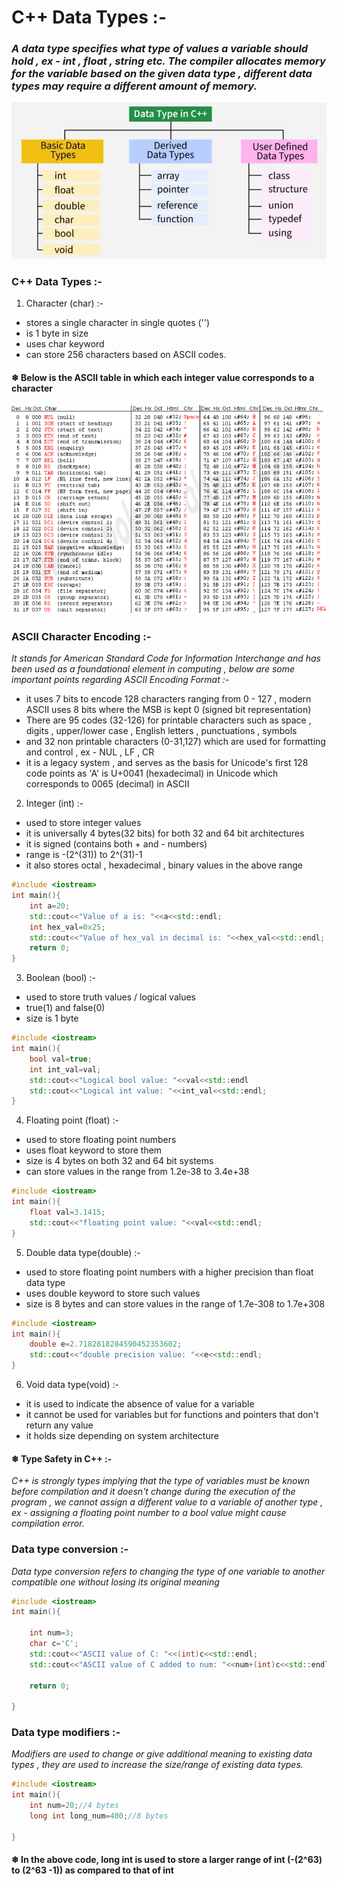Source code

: # C++ Data Types :-

### *A data type specifies what type of values a variable should hold , ex - int , float , string etc. The compiler allocates memory for the variable based on the given data type , different data types may require a different amount of memory.*

![alt text](image-1.png)

### C++ Data Types :-

1) Character (char) :-

* stores a single character in single quotes ('')
* is 1 byte in size
* uses char keyword
* can store 256 characters based on ASCII codes.

#### ❄ Below is the ASCII table in which each integer value corresponds to a character

![alt text](image-2.png)

### ASCII Character Encoding :-

*It stands for American Standard Code for Information Interchange and has been used as a foundational element in computing , below are some important points regarding ASCII Encoding Format :-*

* it uses 7 bits to encode 128 characters ranging from 0 -  127 , modern ASCII uses 8 bits where the MSB is kept 0 (signed bit representation)
* There are 95 codes (32-126) for printable characters such as space , digits , upper/lower case , English letters , punctuations , symbols
* and 32 non printable characters (0-31,127) which are used for formatting and control , ex - NUL , LF , CR
* it is a legacy system , and serves as the basis for Unicode's first 128 code points as 'A' is U+0041 (hexadecimal) in Unicode which corresponds to 0065 (decimal) in ASCII


2) Integer (int) :-

* used to store integer values
* it is universally 4 bytes(32 bits) for both 32 and 64 bit architectures
* it is signed (contains both + and - numbers)
* range is -(2^(31)) to 2^(31)-1
* it also stores octal , hexadecimal , binary values in the above range

```cpp
#include <iostream>
int main(){
    int a=20;
    std::cout<<"Value of a is: "<<a<<std::endl;
    int hex_val=0x25;
    std::cout<<"Value of hex_val in decimal is: "<<hex_val<<std::endl;
    return 0;
}
```

3) Boolean (bool) :-

*  used to store truth values / logical values 
* true(1) and false(0)
* size is 1 byte
```cpp
#include <iostream>
int main(){
    bool val=true;
    int int_val=val;
    std::cout<<"Logical bool value: "<<val<<std::endl
    std::cout<<"Logical int value: "<<int_val<<std::endl;
}
```

4) Floating point (float) :-

* used to store floating point numbers
* uses float keyword to store them
* size is 4 bytes on both 32 and 64 bit systems
* can store values in the range from 1.2e-38 to 3.4e+38
```cpp
#include <iostream>
int main(){
    float val=3.1415;
    std::cout<<"floating point value: "<<val<<std::endl;
}
```
5) Double data type(double) :-

* used to store floating point numbers with a higher precision than float data type
* uses double keyword to store such values
* size is 8 bytes and can store values in the range of 1.7e-308 to 1.7e+308
```cpp
#include <iostream>
int main(){
    double e=2.7182818284590452353602;
    std::cout<<"double precision value: "<<e<<std::endl;
}
```

6) Void data type(void) :-

* it is used to indicate the absence of value for a variable
* it cannot be used for variables but for functions and pointers that don't return any value
* it holds size depending on system architecture


#### ❄ Type Safety in C++ :-

*C++ is strongly types implying that the type of variables must be known before compilation and it doesn't change during the execution of the program , we cannot assign a different value to a variable of another type , ex - assigning a floating point number to a bool value might cause compilation error.*

### Data type conversion :-

*Data type conversion refers to changing the type of one variable to another compatible one without losing its original meaning*

```cpp
#include <iostream>
int main(){

    int num=3;
    char c='C';
    std::cout<<"ASCII value of C: "<<(int)c<<std::endl;
    std::cout<<"ASCII value of C added to num: "<<num+(int)c<<std::endl;

    return 0;

}
```
### Data type modifiers :-

*Modifiers are used to change or give additional meaning to existing data types , they are used to increase the size/range of existing data types.*

```cpp
#include <iostream>
int main(){
    int num=20;//4 bytes
    long int long_num=400;//8 bytes

}
``` 
#### ❄ In the above code, long int is used to store a larger range of int (-(2^63) to (2^63 -1)) as compared to that of int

---------------

- _Assigned task_
Pictures in the data above should not be copied; transcribe everything else exactly.

- _Response below_
Source code

: # C++ Data Types :-

### *A data type specifies what type of values a variable should hold , ex - int , float , string etc. The compiler allocates memory for the variable based on the given data type , different data types may require a different amount of memory.*

![alt text](image-1.png)

### C++ Data Types :-

1) Character (char) :-

* stores a single character in single quotes ('')
* is 1 byte in size
* uses char keyword
* can store 256 characters based on ASCII codes.

#### ❄ Below is the ASCII table in which each integer value corresponds to a character

![alt text](image-2.png)

### ASCII Character Encoding :-

*It stands for American Standard Code for Information Interchange and has been used as a foundational element in computing , below are some important points regarding ASCII Encoding Format :-*

* it uses 7 bits to encode 128 characters ranging from 0 -  127 , modern ASCII uses 8 bits where the MSB is kept 0 (signed bit representation)
* There are 95 codes (32-126) for printable characters such as space , digits , upper/lower case , English letters , punctuations , symbols
* and 32 non printable characters (0-31,127) which are used for formatting and control , ex - NUL , LF , CR
* it is a legacy system , and serves as the basis for Unicode's first 128 code points as 'A' is U+0041 (hexadecimal) in Unicode which corresponds to 0065 (decimal) in ASCII


2) Integer (int) :-

* used to store integer values
* it is universally 4 bytes(32 bits) for both 32 and 64 bit architectures
* it is signed (contains both + and - numbers)
* range is -(2^(31)) to 2^(31)-1
* it also stores octal , hexadecimal , binary values in the above range

```cpp
#include <iostream>
int main(){
    int a=20;
    std::cout<<"Value of a is: "<<a<<std::endl;
    int hex_val=0x25;
    std::cout<<"Value of hex_val in decimal is: "<<hex_val<<std::endl;
    return 0;
}
```

3) Boolean (bool) :-

*  used to store truth values / logical values 
* true(1) and false(0)
* size is 1 byte
```cpp
#include <iostream>
int main(){
    bool val=true;
    int int_val=val;
    std::cout<<"Logical bool value: "<<val<<std::endl
    std::cout<<"Logical int value: "<<int_val<<std::endl;
}
```

4) Floating point (float) :-

* used to store floating point numbers
* uses float keyword to store them
* size is 4 bytes on both 32 and 64 bit systems
* can store values in the range from 1.2e-38 to 3.4e+38
```cpp
#include <iostream>
int main(){
    float val=3.1415;
    std::cout<<"floating point value: "<<val<<std::endl;
}
```
5) Double data type(double) :-

* used to store floating point numbers with a higher precision than float data type
* uses double keyword to store such values
* size is 8 bytes and can store values in the range of 1.7e-308 to 1.7e+308
```cpp
#include <iostream>
int main(){
    double e=2.7182818284590452353602;
    std::cout<<"double precision value: "<<e<<std::endl;
}
```

6) Void data type(void) :-

* it is used to indicate the absence of value for a variable
* it cannot be used for variables but for functions and pointers that don't return any value
* it holds size depending on system architecture


#### ❄ Type Safety in C++ :-

*C++ is strongly types implying that the type of variables must be known before compilation and it doesn't change during the execution of the program , we cannot assign a different value to a variable of another type , ex - assigning a floating point number to a bool value might cause compilation error.*

### Data type conversion :-

*Data type conversion refers to changing the type of one variable to another compatible one without losing its original meaning*

```cpp
#include <iostream>
int main(){

    int num=3;
    char c='C';
    std::cout<<"ASCII value of C: "<<(int)c<<std::endl;
    std::cout<<"ASCII value of C added to num: "<<num+(int)c<<std::endl;

    return 0;

}
```
### Data type modifiers :-

*Modifiers are used to change or give additional meaning to existing data types , they are used to increase the size/range of existing data types.*

```cpp
#include <iostream>
int main(){
    int num=20;//4 bytes
    long int long_num=400;//8 bytes

}
``` 
#### ❄ In the above code, long int is used to store a larger range of int (-(2^63) to (2^63 -1)) as compared to that of int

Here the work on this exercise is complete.